Work to complete
Would you return exactly the lines from the top of the data below through the one containing "- Let Gloomy", leaving out the pictures?

□ □ □ □

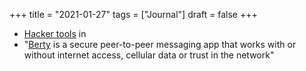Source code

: +++
title = "2021-01-27"
tags = ["Journal"]
draft = false
+++

-   [Hacker tools](https://github.com/dreddsa5dies/goHackTools) in
-   "[Berty](https://github.com/berty/berty) is a secure peer-to-peer messaging app that works with or without internet access, cellular data or trust in the network"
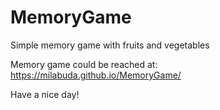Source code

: # MemoryGame
Simple memory game with fruits and vegetables


Memory game could be reached at:
https://milabuda.github.io/MemoryGame/

Have a nice day!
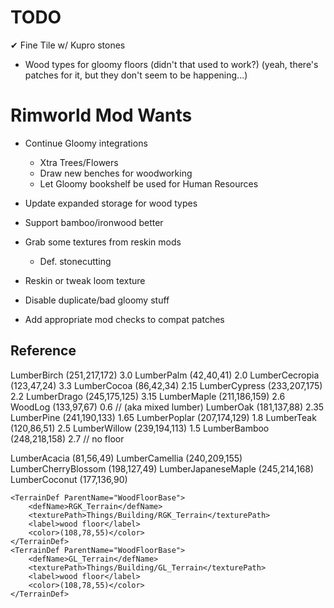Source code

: # TODO

✔ Fine Tile w/ Kupro stones
- Wood types for gloomy floors (didn't that used to work?)
  (yeah, there's patches for it, but they don't seem to be happening...)

# Rimworld Mod Wants

- Continue Gloomy integrations
  - Xtra Trees/Flowers
  - Draw new benches for woodworking
  - Let Gloomy bookshelf be used for Human Resources
- Update expanded storage for wood types
- Support bamboo/ironwood better
- Grab some textures from reskin mods
  - Def. stonecutting
- Reskin or tweak loom texture
- Disable duplicate/bad gloomy stuff


- Add appropriate mod checks to compat patches



## Reference

LumberBirch (251,217,172) 3.0
LumberPalm (42,40,41) 2.0
LumberCecropia (123,47,24) 3.3
LumberCocoa (86,42,34) 2.15
LumberCypress (233,207,175) 2.2
LumberDrago (245,175,125) 3.15
LumberMaple (211,186,159) 2.6
WoodLog (133,97,67) 0.6 // (aka mixed lumber)
LumberOak (181,137,88) 2.35
LumberPine (241,190,133) 1.65
LumberPoplar (207,174,129) 1.8
LumberTeak (120,86,51) 2.5
LumberWillow (239,194,113) 1.5
LumberBamboo (248,218,158) 2.7 // no floor

LumberAcacia (81,56,49)
LumberCamellia (240,209,155)
LumberCherryBlossom (198,127,49)
LumberJapaneseMaple (245,214,168)
LumberCoconut (177,136,90)


	<TerrainDef ParentName="WoodFloorBase">
		<defName>RGK_Terrain</defName>		
		<texturePath>Things/Building/RGK_Terrain</texturePath>
		<label>wood floor</label>
		<color>(108,78,55)</color>
	</TerrainDef>	
	<TerrainDef ParentName="WoodFloorBase">
		<defName>GL_Terrain</defName>		
		<texturePath>Things/Building/GL_Terrain</texturePath>
		<label>wood floor</label>
		<color>(108,78,55)</color>
	</TerrainDef>
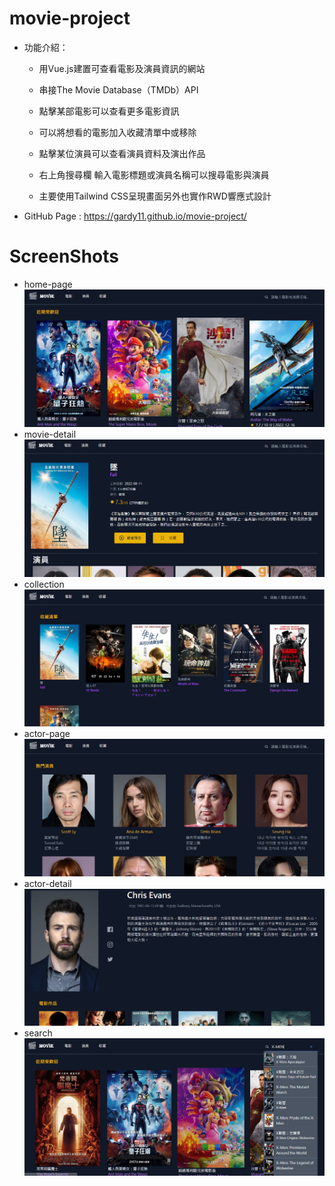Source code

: # movie-project
* 功能介紹：

  * 用Vue.js建置可查看電影及演員資訊的網站  
  * 串接The Movie Database（TMDb）API  

  * 點擊某部電影可以查看更多電影資訊  
  * 可以將想看的電影加入收藏清單中或移除  
  
  * 點擊某位演員可以查看演員資料及演出作品  

  * 右上角搜尋欄 輸入電影標題或演員名稱可以搜尋電影與演員 

  * 主要使用Tailwind CSS呈現畫面另外也實作RWD響應式設計

* GitHub Page : https://gardy11.github.io/movie-project/  

# ScreenShots

* home-page
![image](https://raw.githubusercontent.com/gardy11/movie-project/main/home-page.PNG)
* movie-detail
![image](https://raw.githubusercontent.com/gardy11/movie-project/main/movie-detail.PNG)
* collection
![image](https://raw.githubusercontent.com/gardy11/movie-project/main/collection.PNG)
* actor-page
![image](https://raw.githubusercontent.com/gardy11/movie-project/main/actor-page.PNG)
* actor-detail
![image](https://raw.githubusercontent.com/gardy11/movie-project/main/actor-detail.PNG)
* search
![image](https://raw.githubusercontent.com/gardy11/movie-project/main/search.PNG)
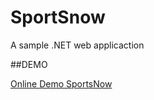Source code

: SportSnow
=========

A sample .NET web applicaction

##DEMO

[Online Demo SportsNow](http://sportsnow.azurewebsites.net)
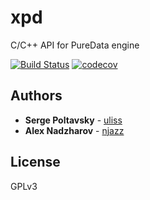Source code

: # xpd
C/C++ API for PureData engine


[![Build Status](https://travis-ci.org/uliss/xpd.svg?branch=master)](https://travis-ci.org/uliss/xpd)
[![codecov][codecov-badge]][codecov-link]


## Authors

* **Serge Poltavsky** - [uliss](https://github.com/uliss)
* **Alex Nadzharov** - [njazz](https://github.com/njazz)

## License
GPLv3

[codecov-badge]:   https://codecov.io/gh/uliss/xpd/branch/master/graph/badge.svg
[codecov-link]:    https://codecov.io/gh/uliss/xpd
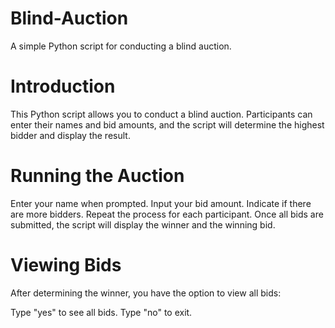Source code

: # Blind-Auction
A simple Python script for conducting a blind auction.

# Introduction
This Python script allows you to conduct a blind auction. Participants can enter their names and bid amounts, and the script will determine the highest bidder and display the result.

# Running the Auction
Enter your name when prompted.
Input your bid amount.
Indicate if there are more bidders.
Repeat the process for each participant.
Once all bids are submitted, the script will display the winner and the winning bid.

# Viewing Bids
After determining the winner, you have the option to view all bids:

Type "yes" to see all bids.
Type "no" to exit.
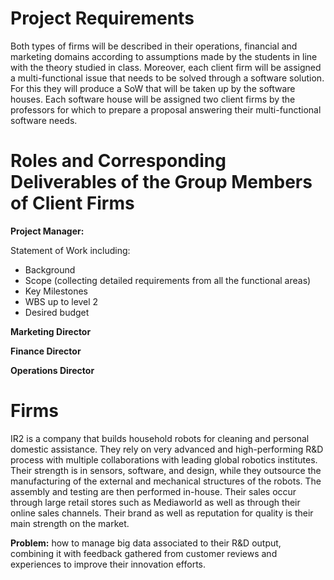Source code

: # Project Requirements
Both types of firms will be described in their operations, financial and marketing domains according to assumptions made by the students in line with the theory studied in class. Moreover, each client firm will be assigned a multi-functional issue that needs to be solved through a software solution. For this they will produce a SoW that will be taken up by the software houses. Each software house will be assigned two client firms by the professors for which to prepare a proposal answering their multi-functional software needs. 

# Roles and Corresponding Deliverables of the Group Members of Client Firms
**Project Manager:**

Statement of Work including:

- Background
- Scope (collecting detailed requirements from all the functional areas)
- Key Milestones
- WBS up to level 2
- Desired budget

**Marketing Director** 

**Finance Director** 

**Operations Director**

# Firms
IR2 is a company that builds household robots for cleaning and personal domestic assistance. They rely on very advanced and high-performing R&D process with multiple collaborations with leading global robotics institutes. Their strength is in sensors, software, and design, while they outsource the manufacturing of the external and mechanical structures of the robots. The assembly and testing are then performed in-house. Their sales occur through large retail stores such as Mediaworld as well as through their online sales channels. Their brand as well as reputation for quality is their main strength on the market.

**Problem:** how to manage big data associated to their R&D output, combining it with feedback gathered from customer reviews and experiences to improve their innovation efforts.
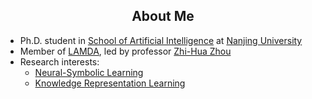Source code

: <h2 align="center"> About Me </h2>

- Ph.D. student in [School of Artificial Intelligence](https://ai.nju.edu.cn/) at [Nanjing University](https://www.nju.edu.cn/en/)
- Member of [LAMDA](http://www.lamda.nju.edu.cn/MainPage.ashx), led by professor [Zhi-Hua Zhou](http://www.lamda.nju.edu.cn/zhouzh/)
- Research interests: 
  - [Neural-Symbolic Learning](https://analyticsindiamag.com/what-is-neuro-symbolic-ai-and-why-are-researchers-gushing-over-it/)
  - [Knowledge Representation Learning](https://towardsdatascience.com/gentle-introduction-to-knowledge-representation-learning-1ee873830219)
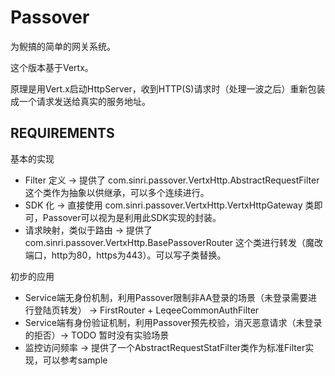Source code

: # Passover

为鲵搞的简单的网关系统。

这个版本基于Vertx。

原理是用Vert.x启动HttpServer，收到HTTP(S)请求时（处理一波之后）重新包装成一个请求发送给真实的服务地址。

## REQUIREMENTS

基本的实现

* Filter 定义 → 提供了 com.sinri.passover.VertxHttp.AbstractRequestFilter 这个类作为抽象以供继承，可以多个连续进行。
* SDK 化 → 直接使用 com.sinri.passover.VertxHttp.VertxHttpGateway 类即可，Passover可以视为是利用此SDK实现的封装。
* 请求映射，类似于路由 → 提供了 com.sinri.passover.VertxHttp.BasePassoverRouter 这个类进行转发（魔改端口，http为80，https为443）。可以写子类替换。

初步的应用

* Service端无身份机制，利用Passover限制非AA登录的场景（未登录需要进行登陆页转发） → FirstRouter + LeqeeCommonAuthFilter
* Service端有身份验证机制，利用Passover预先校验，消灭恶意请求（未登录的拒否）→ TODO 暂时没有实验场景
* 监控访问频率 → 提供了一个AbstractRequestStatFilter类作为标准Filter实现，可以参考sample

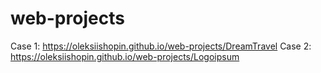 # web-projects

Case 1: https://oleksiishopin.github.io/web-projects/DreamTravel
Case 2: https://oleksiishopin.github.io/web-projects/Logoipsum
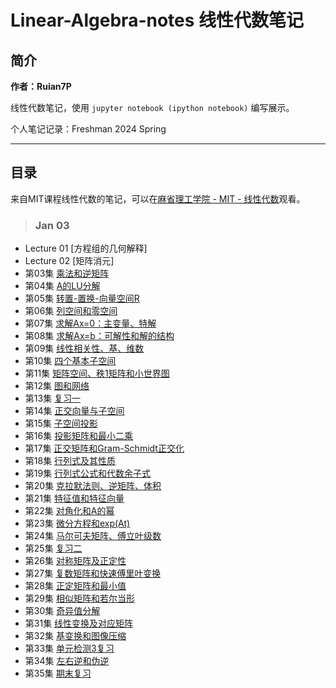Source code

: # Linear-Algebra-notes 线性代数笔记

## 简介

**作者：Ruian7P**

线性代数笔记，使用 `jupyter notebook (ipython notebook)` 编写展示。

个人笔记记录：Freshman 2024 Spring

----

## 目录

来自MIT课程线性代数的笔记，可以在[麻省理工学院 - MIT - 线性代数](https://www.bilibili.com/video/BV16Z4y1U7oU)观看。

> ### Jan 03
- Lecture 01 [方程组的几何解释]
- Lecture 02 [矩阵消元]
- 第03集 [乘法和逆矩阵](chapter03.ipynb)
- 第04集 [A的LU分解](chapter04.ipynb)
- 第05集 [转置-置换-向量空间R](chapter05.ipynb)
- 第06集 [列空间和零空间](chapter06.ipynb)
- 第07集 [求解Ax=0：主变量、特解](chapter07.ipynb)
- 第08集 [求解Ax=b：可解性和解的结构](chapter08.ipynb)
- 第09集 [线性相关性、基、维数](chapter09.ipynb)
- 第10集 [四个基本子空间](chapter10.ipynb)
- 第11集 [矩阵空间、秩1矩阵和小世界图](chapter11.ipynb)
- 第12集 [图和网络](chapter12.ipynb)
- 第13集 [复习一](chapter13.ipynb)
- 第14集 [正交向量与子空间](chapter14.ipynb)
- 第15集 [子空间投影](chapter15.ipynb)
- 第16集 [投影矩阵和最小二乘](chapter16.ipynb)
- 第17集 [正交矩阵和Gram-Schmidt正交化](chapter17.ipynb)
- 第18集 [行列式及其性质](chapter18.ipynb)
- 第19集 [行列式公式和代数余子式](chapter19.ipynb)
- 第20集 [克拉默法则、逆矩阵、体积](chapter20.ipynb)
- 第21集 [特征值和特征向量](chapter21.ipynb)
- 第22集 [对角化和A的幂](chapter22.ipynb)
- 第23集 [微分方程和exp(At)](chapter23.ipynb)
- 第24集 [马尔可夫矩阵、傅立叶级数](chapter24.ipynb)
- 第25集 [复习二](chapter25.ipynb)
- 第26集 [对称矩阵及正定性](chapter26.ipynb)
- 第27集 [复数矩阵和快速傅里叶变换](chapter27.ipynb)
- 第28集 [正定矩阵和最小值](chapter28.ipynb)
- 第29集 [相似矩阵和若尔当形](chapter29.ipynb)
- 第30集 [奇异值分解](chapter30.ipynb)
- 第31集 [线性变换及对应矩阵](chapter31.ipynb)
- 第32集 [基变换和图像压缩](chapter32.ipynb)
- 第33集 [单元检测3复习](chapter33.ipynb)
- 第34集 [左右逆和伪逆](chapter34.ipynb)
- 第35集 [期末复习](chapter35.ipynb)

□ □ □ □

Answer space
Source code

: +++
title = "2021-01-27"
tags = ["Journal"]
draft = false
+++

-   [Hacker tools](https://github.com/dreddsa5dies/goHackTools) in
-   "[Berty](https://github.com/berty/berty) is a secure peer-to-peer messaging app that works with or without internet access, cellular data or trust in the network"
Source code

: # MemoryGame
Simple memory game with fruits and vegetables


Memory game could be reached at:
https://milabuda.github.io/MemoryGame/

Have a nice day!
Source code

: # TODO

✔ Fine Tile w/ Kupro stones
- Wood types for gloomy floors (didn't that used to work?)
  (yeah, there's patches for it, but they don't seem to be happening...)

# Rimworld Mod Wants

- Continue Gloomy integrations
  - Xtra Trees/Flowers
  - Draw new benches for woodworking
  - Let Gloomy bookshelf be used for Human Resources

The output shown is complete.